- What you have to do:
Using the data that follows, return exactly the lines from the one that contains "- crystcat 1.1.10" through the one that contains "- forms 1.2.9", ends included.

○ ○ ○ ○ ○ ○ ○

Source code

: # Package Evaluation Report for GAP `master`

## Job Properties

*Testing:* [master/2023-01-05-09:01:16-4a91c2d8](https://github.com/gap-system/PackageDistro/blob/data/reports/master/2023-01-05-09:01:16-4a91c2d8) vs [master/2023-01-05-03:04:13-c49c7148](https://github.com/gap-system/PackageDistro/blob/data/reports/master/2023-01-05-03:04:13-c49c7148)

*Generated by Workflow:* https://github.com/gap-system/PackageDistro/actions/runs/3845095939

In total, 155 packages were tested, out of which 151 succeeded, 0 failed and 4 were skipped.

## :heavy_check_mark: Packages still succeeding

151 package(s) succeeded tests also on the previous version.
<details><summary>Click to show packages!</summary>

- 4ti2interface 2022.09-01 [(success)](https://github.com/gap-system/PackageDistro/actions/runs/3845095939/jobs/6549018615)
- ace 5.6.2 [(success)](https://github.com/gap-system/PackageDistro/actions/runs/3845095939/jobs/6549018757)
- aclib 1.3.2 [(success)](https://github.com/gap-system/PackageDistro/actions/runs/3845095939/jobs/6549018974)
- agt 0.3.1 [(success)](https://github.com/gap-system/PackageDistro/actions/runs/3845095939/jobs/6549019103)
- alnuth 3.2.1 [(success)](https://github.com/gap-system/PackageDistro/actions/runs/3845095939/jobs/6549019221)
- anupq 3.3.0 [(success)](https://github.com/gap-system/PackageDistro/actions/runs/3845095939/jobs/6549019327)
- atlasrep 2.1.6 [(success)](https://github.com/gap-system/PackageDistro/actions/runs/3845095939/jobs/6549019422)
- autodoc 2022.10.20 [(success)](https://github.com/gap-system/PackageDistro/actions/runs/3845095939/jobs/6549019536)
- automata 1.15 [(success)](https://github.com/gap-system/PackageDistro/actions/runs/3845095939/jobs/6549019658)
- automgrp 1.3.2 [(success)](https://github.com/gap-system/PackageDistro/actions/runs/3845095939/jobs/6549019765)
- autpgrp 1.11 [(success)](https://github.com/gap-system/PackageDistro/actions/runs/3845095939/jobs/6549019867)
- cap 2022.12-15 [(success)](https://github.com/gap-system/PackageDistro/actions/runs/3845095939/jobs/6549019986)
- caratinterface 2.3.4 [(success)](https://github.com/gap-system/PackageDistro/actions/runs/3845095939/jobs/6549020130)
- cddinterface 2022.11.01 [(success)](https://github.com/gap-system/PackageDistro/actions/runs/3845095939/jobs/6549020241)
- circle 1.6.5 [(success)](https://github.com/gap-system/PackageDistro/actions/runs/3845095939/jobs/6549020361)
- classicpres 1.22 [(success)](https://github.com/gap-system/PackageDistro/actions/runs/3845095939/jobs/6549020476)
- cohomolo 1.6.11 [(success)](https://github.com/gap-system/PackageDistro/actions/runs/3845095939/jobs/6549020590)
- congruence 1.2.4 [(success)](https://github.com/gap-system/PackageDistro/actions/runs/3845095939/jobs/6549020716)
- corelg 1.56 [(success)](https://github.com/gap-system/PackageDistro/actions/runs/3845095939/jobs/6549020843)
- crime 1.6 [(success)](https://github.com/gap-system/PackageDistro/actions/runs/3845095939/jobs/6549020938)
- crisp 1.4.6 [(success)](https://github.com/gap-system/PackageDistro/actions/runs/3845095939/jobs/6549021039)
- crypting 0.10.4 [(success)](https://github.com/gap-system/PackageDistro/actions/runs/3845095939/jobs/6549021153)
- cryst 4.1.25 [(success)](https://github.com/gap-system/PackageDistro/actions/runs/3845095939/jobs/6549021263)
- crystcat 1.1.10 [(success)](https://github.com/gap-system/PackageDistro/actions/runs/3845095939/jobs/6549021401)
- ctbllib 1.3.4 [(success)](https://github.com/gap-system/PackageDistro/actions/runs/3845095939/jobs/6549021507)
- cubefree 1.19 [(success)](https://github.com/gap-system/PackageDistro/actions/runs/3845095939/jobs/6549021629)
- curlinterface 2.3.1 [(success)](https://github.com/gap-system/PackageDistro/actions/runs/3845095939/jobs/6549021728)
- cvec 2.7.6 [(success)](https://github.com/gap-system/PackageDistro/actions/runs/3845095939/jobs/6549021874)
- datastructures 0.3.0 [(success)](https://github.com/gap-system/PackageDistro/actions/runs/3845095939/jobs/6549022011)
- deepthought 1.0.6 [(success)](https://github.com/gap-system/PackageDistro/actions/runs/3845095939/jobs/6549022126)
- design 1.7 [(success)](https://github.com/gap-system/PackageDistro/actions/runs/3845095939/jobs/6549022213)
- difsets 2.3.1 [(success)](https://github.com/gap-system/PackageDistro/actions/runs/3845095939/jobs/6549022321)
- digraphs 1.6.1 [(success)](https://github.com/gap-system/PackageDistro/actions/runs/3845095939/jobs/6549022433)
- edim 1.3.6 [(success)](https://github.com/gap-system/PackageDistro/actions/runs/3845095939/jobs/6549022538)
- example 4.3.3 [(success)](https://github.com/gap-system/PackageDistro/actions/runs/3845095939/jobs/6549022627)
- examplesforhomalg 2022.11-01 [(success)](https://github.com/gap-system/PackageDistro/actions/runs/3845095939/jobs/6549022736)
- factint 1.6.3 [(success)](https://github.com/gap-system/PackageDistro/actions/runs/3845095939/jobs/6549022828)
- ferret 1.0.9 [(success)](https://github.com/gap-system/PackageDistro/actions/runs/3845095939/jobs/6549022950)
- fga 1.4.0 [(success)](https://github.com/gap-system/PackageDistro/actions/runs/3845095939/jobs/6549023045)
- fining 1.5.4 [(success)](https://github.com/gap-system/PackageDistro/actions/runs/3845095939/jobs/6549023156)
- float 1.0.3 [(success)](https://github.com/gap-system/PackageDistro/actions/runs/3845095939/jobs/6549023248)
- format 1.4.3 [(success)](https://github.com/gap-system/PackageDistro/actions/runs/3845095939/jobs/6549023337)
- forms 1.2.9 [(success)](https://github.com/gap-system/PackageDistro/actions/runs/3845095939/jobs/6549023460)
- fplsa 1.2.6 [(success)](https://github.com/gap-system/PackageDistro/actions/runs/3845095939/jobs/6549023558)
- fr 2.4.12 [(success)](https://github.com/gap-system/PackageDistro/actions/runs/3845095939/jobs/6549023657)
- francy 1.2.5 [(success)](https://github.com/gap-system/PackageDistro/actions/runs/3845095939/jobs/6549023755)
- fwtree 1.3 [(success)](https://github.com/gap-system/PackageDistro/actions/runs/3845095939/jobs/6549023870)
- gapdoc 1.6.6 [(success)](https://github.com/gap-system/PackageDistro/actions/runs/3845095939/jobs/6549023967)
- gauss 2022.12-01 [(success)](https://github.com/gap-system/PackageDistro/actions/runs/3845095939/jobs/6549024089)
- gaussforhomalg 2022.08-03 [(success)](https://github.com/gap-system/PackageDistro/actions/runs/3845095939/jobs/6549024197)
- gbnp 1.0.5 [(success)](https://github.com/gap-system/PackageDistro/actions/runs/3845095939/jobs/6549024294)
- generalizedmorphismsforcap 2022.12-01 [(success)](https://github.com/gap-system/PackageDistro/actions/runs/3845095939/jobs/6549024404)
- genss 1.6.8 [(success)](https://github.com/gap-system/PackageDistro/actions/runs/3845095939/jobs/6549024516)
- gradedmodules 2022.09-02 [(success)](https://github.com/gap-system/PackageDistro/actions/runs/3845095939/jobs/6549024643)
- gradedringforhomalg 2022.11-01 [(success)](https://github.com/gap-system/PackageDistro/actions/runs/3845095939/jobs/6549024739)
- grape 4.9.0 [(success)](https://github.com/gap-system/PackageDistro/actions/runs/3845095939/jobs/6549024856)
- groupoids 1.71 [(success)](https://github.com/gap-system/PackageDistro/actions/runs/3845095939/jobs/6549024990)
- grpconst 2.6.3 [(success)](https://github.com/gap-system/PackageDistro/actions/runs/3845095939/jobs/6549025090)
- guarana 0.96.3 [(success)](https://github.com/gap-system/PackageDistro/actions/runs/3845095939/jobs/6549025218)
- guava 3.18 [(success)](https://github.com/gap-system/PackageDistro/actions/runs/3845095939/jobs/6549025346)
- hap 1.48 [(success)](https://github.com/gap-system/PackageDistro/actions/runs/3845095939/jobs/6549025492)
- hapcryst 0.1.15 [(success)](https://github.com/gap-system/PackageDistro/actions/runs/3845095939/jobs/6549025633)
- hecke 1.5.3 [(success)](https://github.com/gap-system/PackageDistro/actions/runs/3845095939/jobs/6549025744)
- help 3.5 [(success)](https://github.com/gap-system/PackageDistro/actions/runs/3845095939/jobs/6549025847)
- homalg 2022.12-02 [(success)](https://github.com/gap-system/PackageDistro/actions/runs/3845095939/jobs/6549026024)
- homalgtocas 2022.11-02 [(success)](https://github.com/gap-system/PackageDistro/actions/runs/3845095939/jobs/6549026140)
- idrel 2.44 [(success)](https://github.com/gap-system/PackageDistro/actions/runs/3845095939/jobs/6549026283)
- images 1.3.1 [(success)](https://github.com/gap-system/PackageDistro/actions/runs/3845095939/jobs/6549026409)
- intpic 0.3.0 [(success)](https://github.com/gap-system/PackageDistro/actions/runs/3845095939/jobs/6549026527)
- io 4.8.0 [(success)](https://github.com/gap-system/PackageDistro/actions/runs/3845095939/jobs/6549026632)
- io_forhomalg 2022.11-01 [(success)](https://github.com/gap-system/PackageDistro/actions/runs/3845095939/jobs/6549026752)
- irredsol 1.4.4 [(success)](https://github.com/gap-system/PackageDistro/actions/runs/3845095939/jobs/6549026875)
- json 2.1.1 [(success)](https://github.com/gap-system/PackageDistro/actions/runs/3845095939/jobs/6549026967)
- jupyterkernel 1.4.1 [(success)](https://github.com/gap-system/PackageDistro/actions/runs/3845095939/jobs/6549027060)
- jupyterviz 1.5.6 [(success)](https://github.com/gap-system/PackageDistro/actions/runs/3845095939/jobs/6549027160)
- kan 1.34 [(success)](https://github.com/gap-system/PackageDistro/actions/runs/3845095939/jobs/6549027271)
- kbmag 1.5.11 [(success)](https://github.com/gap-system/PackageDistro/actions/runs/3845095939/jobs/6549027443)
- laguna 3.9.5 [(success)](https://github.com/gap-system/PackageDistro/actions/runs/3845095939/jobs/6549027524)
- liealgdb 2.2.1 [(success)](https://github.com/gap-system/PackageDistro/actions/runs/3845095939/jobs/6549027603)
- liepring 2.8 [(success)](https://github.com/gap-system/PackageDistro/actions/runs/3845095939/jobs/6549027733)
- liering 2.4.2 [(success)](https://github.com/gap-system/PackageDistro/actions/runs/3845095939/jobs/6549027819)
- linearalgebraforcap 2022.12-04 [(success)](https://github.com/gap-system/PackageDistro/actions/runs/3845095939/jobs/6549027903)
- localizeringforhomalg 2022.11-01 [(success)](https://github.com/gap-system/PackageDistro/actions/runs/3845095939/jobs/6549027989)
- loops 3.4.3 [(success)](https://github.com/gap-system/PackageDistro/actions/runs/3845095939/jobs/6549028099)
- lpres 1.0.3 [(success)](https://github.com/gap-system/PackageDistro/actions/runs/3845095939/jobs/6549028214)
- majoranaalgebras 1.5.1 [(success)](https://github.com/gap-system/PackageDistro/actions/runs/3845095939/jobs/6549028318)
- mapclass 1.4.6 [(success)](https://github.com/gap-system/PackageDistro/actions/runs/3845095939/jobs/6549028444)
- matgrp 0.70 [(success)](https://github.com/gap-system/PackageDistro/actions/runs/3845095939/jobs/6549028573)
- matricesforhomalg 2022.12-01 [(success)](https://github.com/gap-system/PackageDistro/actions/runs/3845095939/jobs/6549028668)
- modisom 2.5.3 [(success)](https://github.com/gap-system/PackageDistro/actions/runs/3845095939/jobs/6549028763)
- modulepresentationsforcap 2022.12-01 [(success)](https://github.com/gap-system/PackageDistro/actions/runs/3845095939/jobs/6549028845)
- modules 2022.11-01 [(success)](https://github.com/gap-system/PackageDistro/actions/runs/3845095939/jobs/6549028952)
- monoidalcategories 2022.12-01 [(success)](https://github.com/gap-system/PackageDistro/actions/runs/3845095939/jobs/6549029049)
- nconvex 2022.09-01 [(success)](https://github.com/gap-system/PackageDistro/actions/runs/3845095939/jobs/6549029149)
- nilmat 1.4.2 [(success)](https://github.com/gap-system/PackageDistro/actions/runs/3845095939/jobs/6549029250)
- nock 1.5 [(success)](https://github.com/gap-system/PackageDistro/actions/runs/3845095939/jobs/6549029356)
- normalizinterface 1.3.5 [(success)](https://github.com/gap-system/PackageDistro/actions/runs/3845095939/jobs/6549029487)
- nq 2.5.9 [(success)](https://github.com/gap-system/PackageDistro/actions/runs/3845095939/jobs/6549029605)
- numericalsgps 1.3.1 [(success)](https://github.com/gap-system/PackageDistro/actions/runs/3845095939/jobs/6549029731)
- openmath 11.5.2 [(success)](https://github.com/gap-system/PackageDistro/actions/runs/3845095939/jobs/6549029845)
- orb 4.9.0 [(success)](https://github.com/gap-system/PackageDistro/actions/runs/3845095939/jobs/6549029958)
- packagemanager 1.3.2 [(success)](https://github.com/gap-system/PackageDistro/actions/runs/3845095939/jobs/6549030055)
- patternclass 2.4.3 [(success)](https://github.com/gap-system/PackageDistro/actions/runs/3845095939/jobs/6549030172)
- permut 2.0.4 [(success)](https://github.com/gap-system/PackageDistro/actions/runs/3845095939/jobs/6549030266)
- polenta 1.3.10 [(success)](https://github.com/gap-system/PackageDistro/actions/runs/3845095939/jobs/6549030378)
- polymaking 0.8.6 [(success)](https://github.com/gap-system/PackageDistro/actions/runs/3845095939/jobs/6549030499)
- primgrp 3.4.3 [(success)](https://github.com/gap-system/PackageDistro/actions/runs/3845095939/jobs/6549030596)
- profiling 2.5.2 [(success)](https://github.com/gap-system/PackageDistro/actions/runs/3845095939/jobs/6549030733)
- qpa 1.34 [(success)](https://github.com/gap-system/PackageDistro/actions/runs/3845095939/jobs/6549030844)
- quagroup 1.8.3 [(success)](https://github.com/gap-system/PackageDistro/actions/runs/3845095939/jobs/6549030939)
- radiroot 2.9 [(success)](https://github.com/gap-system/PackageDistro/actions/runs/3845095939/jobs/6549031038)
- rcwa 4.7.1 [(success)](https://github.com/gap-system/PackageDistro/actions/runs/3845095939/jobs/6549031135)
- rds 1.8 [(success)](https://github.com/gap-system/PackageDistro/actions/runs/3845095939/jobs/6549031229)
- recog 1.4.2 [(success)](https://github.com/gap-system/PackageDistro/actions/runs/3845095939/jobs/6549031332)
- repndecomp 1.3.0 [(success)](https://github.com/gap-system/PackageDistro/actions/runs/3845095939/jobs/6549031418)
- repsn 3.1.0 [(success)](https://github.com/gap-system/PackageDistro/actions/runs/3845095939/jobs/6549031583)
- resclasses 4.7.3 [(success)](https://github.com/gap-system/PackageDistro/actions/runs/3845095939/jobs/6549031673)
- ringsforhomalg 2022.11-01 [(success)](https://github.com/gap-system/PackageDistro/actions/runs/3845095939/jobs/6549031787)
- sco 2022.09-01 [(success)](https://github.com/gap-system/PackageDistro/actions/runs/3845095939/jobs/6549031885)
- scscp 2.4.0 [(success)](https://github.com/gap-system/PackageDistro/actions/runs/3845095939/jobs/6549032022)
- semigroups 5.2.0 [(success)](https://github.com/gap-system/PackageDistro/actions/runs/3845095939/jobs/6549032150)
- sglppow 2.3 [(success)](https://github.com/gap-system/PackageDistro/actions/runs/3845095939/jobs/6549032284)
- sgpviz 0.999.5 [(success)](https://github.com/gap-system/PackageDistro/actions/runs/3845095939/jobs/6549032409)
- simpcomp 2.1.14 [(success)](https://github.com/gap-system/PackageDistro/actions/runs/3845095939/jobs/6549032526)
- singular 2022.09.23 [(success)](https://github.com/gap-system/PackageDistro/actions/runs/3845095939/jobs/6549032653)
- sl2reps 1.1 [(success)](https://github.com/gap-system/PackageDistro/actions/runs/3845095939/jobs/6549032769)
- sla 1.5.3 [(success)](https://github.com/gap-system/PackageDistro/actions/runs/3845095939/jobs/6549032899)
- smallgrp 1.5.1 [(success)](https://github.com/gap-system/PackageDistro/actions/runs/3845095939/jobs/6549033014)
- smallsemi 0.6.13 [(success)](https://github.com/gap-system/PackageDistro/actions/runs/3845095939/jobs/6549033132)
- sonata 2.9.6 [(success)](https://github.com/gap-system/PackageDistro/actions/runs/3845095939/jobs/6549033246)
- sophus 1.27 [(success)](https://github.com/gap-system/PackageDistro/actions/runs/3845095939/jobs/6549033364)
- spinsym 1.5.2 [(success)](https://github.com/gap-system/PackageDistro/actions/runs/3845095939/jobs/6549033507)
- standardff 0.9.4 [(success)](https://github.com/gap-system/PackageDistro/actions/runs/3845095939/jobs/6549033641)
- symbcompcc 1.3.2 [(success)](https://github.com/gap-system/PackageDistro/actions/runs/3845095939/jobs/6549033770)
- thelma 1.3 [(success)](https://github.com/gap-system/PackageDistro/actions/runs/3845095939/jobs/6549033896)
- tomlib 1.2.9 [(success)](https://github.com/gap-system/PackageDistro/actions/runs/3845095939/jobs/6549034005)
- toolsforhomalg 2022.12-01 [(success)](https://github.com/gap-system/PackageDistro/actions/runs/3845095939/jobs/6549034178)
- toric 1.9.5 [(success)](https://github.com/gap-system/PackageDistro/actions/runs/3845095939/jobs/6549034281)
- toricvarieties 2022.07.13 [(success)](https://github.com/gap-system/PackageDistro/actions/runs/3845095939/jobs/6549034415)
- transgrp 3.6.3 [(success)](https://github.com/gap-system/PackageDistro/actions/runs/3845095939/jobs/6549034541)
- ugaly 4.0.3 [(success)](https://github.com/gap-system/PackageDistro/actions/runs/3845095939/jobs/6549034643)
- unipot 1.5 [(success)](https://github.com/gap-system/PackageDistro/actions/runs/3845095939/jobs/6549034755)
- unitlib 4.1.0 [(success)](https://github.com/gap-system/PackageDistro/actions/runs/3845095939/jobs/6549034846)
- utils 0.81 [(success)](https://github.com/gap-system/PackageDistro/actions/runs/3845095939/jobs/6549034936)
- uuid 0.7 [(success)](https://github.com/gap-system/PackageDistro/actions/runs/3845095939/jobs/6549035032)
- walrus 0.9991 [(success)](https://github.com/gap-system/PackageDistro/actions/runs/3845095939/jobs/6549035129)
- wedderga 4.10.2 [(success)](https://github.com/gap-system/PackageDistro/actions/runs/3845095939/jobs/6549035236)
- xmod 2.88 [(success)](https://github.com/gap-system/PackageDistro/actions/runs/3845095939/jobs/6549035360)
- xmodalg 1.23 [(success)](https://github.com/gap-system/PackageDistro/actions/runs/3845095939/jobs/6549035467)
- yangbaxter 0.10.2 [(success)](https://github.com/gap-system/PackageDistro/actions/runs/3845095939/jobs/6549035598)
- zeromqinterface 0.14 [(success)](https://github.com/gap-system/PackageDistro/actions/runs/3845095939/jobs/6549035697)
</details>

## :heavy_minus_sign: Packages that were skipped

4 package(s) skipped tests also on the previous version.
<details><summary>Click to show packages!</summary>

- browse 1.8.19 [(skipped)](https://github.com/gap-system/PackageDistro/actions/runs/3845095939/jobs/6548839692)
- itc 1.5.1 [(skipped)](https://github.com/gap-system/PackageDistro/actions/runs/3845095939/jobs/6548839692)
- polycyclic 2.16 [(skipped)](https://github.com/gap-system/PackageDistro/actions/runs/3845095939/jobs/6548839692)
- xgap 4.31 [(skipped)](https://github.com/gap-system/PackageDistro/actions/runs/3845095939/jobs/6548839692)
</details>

○ ○ ○ ○ ○ ○ ○

- Solution to this exercise:
- crystcat 1.1.10 [(success)](https://github.com/gap-system/PackageDistro/actions/runs/3845095939/jobs/6549021401)
- ctbllib 1.3.4 [(success)](https://github.com/gap-system/PackageDistro/actions/runs/3845095939/jobs/6549021507)
- cubefree 1.19 [(success)](https://github.com/gap-system/PackageDistro/actions/runs/3845095939/jobs/6549021629)
- curlinterface 2.3.1 [(success)](https://github.com/gap-system/PackageDistro/actions/runs/3845095939/jobs/6549021728)
- cvec 2.7.6 [(success)](https://github.com/gap-system/PackageDistro/actions/runs/3845095939/jobs/6549021874)
- datastructures 0.3.0 [(success)](https://github.com/gap-system/PackageDistro/actions/runs/3845095939/jobs/6549022011)
- deepthought 1.0.6 [(success)](https://github.com/gap-system/PackageDistro/actions/runs/3845095939/jobs/6549022126)
- design 1.7 [(success)](https://github.com/gap-system/PackageDistro/actions/runs/3845095939/jobs/6549022213)
- difsets 2.3.1 [(success)](https://github.com/gap-system/PackageDistro/actions/runs/3845095939/jobs/6549022321)
- digraphs 1.6.1 [(success)](https://github.com/gap-system/PackageDistro/actions/runs/3845095939/jobs/6549022433)
- edim 1.3.6 [(success)](https://github.com/gap-system/PackageDistro/actions/runs/3845095939/jobs/6549022538)
- example 4.3.3 [(success)](https://github.com/gap-system/PackageDistro/actions/runs/3845095939/jobs/6549022627)
- examplesforhomalg 2022.11-01 [(success)](https://github.com/gap-system/PackageDistro/actions/runs/3845095939/jobs/6549022736)
- factint 1.6.3 [(success)](https://github.com/gap-system/PackageDistro/actions/runs/3845095939/jobs/6549022828)
- ferret 1.0.9 [(success)](https://github.com/gap-system/PackageDistro/actions/runs/3845095939/jobs/6549022950)
- fga 1.4.0 [(success)](https://github.com/gap-system/PackageDistro/actions/runs/3845095939/jobs/6549023045)
- fining 1.5.4 [(success)](https://github.com/gap-system/PackageDistro/actions/runs/3845095939/jobs/6549023156)
- float 1.0.3 [(success)](https://github.com/gap-system/PackageDistro/actions/runs/3845095939/jobs/6549023248)
- format 1.4.3 [(success)](https://github.com/gap-system/PackageDistro/actions/runs/3845095939/jobs/6549023337)
- forms 1.2.9 [(success)](https://github.com/gap-system/PackageDistro/actions/runs/3845095939/jobs/6549023460)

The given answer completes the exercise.